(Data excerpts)
»»

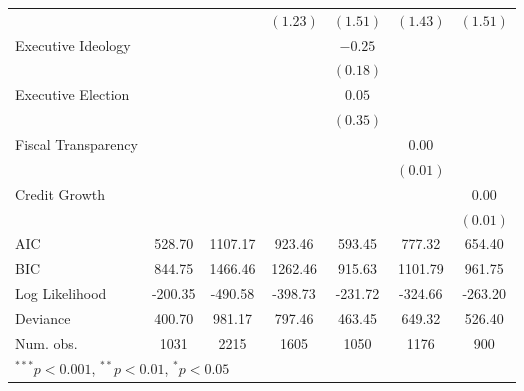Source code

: \begin{tabular}{l c c c c c c }
                            &               &              & $(1.23)$      & $(1.51)$      & $(1.43)$      & $(1.51)$      \\
Executive Ideology          &               &              &               & $-0.25$       &               &               \\
                            &               &              &               & $(0.18)$      &               &               \\
Executive Election          &               &              &               & $0.05$        &               &               \\
                            &               &              &               & $(0.35)$      &               &               \\
Fiscal Transparency         &               &              &               &               & $0.00$        &               \\
                            &               &              &               &               & $(0.01)$      &               \\
Credit Growth               &               &              &               &               &               & $0.00$        \\
                            &               &              &               &               &               & $(0.01)$      \\
\hline
AIC                         & 528.70        & 1107.17      & 923.46        & 593.45        & 777.32        & 654.40        \\
BIC                         & 844.75        & 1466.46      & 1262.46       & 915.63        & 1101.79       & 961.75        \\
Log Likelihood              & -200.35       & -490.58      & -398.73       & -231.72       & -324.66       & -263.20       \\
Deviance                    & 400.70        & 981.17       & 797.46        & 463.45        & 649.32        & 526.40        \\
Num. obs.                   & 1031          & 2215         & 1605          & 1050          & 1176          & 900           \\
\hline
\multicolumn{7}{l}{\scriptsize{$^{***}p<0.001$, $^{**}p<0.01$, $^*p<0.05$}}
\end{tabular}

««

▶ _TASK_: Find the word "Executive" in the entries and show each line where it is found.

▶ _EXERCISE OUTPUT_:
Executive Ideology          &               &              &               & $-0.25$       &               &               \\
Executive Election          &               &              &               & $0.05$        &               &               \\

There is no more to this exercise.